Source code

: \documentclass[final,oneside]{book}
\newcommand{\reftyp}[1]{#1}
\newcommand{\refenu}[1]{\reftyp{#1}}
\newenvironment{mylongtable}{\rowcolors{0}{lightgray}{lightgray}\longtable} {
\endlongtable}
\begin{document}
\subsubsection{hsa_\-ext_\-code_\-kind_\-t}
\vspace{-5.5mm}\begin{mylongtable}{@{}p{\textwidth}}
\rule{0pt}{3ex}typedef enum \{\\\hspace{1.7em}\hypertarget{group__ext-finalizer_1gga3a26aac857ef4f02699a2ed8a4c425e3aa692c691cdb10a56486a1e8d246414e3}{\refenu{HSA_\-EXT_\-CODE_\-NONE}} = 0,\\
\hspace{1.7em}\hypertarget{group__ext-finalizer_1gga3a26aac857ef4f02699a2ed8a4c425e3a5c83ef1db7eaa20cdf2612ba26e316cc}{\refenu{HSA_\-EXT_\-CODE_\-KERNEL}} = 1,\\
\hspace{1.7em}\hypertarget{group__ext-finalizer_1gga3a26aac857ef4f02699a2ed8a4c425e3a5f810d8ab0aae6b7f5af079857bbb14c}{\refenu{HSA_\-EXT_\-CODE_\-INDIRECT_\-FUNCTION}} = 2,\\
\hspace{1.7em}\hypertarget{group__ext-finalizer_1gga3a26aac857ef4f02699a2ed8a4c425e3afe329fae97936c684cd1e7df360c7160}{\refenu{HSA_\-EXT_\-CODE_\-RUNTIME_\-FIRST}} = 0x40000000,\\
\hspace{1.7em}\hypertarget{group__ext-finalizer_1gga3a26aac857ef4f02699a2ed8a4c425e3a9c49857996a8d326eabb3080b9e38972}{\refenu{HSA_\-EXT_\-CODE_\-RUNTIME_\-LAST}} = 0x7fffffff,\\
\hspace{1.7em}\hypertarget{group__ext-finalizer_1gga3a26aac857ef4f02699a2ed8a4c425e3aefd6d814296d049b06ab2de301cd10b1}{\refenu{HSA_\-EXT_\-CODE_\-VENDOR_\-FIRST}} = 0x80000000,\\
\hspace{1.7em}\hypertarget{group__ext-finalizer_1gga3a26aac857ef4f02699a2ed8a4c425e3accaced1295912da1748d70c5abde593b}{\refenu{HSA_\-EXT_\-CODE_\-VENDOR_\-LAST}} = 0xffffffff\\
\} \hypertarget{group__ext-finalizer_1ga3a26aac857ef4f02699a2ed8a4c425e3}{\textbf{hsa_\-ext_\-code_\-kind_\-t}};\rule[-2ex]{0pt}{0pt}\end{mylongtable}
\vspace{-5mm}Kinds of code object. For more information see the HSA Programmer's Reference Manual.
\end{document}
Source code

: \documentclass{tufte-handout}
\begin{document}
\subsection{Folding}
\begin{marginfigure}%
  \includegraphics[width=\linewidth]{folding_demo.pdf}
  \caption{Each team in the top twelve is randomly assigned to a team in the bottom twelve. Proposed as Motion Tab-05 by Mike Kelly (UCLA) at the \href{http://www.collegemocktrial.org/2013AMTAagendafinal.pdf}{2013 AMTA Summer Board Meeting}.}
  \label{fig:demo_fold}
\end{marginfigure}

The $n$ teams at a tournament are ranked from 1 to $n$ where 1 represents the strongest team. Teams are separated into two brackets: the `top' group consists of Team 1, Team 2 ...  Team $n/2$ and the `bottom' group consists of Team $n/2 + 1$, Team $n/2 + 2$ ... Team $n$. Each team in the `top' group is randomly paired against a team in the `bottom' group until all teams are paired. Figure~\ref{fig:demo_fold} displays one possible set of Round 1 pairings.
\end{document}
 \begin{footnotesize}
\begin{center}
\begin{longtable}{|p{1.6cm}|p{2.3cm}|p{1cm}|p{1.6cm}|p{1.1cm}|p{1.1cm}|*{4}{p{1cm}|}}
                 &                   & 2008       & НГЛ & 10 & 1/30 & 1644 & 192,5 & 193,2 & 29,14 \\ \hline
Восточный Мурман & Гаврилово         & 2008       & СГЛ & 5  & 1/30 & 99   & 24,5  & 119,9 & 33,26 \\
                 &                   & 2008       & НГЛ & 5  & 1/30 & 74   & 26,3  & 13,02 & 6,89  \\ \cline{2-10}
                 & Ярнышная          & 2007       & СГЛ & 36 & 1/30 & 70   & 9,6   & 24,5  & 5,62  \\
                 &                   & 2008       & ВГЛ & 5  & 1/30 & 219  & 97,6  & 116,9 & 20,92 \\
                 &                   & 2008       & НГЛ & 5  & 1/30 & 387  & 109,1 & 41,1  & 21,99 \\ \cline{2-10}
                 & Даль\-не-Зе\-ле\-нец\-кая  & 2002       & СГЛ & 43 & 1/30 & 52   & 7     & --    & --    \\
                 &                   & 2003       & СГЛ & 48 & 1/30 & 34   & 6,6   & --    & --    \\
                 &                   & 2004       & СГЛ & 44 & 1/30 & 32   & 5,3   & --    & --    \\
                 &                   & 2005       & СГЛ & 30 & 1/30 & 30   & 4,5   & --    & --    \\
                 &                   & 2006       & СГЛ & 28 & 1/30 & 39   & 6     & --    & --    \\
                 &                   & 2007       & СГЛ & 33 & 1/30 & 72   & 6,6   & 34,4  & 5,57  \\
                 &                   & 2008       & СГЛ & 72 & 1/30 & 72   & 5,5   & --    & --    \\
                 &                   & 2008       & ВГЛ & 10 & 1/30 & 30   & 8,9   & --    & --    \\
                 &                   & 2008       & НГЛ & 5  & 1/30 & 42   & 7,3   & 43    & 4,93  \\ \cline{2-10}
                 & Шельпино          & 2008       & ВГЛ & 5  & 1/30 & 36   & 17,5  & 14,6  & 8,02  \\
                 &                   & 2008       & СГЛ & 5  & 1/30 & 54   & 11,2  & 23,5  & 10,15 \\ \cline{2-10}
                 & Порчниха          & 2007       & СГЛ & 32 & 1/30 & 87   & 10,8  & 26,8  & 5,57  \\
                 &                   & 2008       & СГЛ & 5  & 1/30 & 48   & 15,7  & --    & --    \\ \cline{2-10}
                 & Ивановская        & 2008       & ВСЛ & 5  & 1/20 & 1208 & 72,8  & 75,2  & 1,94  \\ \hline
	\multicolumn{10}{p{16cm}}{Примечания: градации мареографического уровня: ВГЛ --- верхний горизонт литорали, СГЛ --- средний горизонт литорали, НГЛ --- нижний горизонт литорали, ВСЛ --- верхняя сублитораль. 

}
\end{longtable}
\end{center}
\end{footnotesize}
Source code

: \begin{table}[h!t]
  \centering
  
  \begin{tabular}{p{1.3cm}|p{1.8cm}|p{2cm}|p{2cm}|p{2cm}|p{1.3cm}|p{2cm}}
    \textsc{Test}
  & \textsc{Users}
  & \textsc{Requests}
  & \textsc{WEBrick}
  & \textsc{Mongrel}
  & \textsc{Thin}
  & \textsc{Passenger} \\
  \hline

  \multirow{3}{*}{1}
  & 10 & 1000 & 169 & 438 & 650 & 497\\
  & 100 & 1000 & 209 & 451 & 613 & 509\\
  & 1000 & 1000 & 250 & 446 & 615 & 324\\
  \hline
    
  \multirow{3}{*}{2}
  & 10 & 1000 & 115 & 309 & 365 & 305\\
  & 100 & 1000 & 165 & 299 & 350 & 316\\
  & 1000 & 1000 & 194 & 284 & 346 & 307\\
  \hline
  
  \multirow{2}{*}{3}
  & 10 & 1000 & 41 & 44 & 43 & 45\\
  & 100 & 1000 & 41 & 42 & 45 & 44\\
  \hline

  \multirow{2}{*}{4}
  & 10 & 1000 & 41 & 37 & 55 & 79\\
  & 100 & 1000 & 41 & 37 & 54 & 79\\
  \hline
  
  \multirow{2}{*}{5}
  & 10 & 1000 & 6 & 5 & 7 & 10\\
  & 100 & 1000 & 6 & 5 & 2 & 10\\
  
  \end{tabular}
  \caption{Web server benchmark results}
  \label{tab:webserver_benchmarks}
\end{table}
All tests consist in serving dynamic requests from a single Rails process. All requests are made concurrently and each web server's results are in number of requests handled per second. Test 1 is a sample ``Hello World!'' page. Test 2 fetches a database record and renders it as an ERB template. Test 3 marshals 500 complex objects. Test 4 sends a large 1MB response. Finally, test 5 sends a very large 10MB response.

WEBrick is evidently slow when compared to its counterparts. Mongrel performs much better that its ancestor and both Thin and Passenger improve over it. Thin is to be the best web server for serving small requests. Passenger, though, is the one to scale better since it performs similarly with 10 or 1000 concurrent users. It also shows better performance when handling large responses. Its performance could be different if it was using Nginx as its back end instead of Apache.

Work instructions: The range runs from the line with "29,14 \\ \hline" up to and including the line with "13,02 & 6,89" in the listing above; please write out exactly those lines and nothing more.

Finished task:
                 &                   & 2008       & НГЛ & 10 & 1/30 & 1644 & 192,5 & 193,2 & 29,14 \\ \hline
Восточный Мурман & Гаврилово         & 2008       & СГЛ & 5  & 1/30 & 99   & 24,5  & 119,9 & 33,26 \\
                 &                   & 2008       & НГЛ & 5  & 1/30 & 74   & 26,3  & 13,02 & 6,89  \\ \cline{2-10}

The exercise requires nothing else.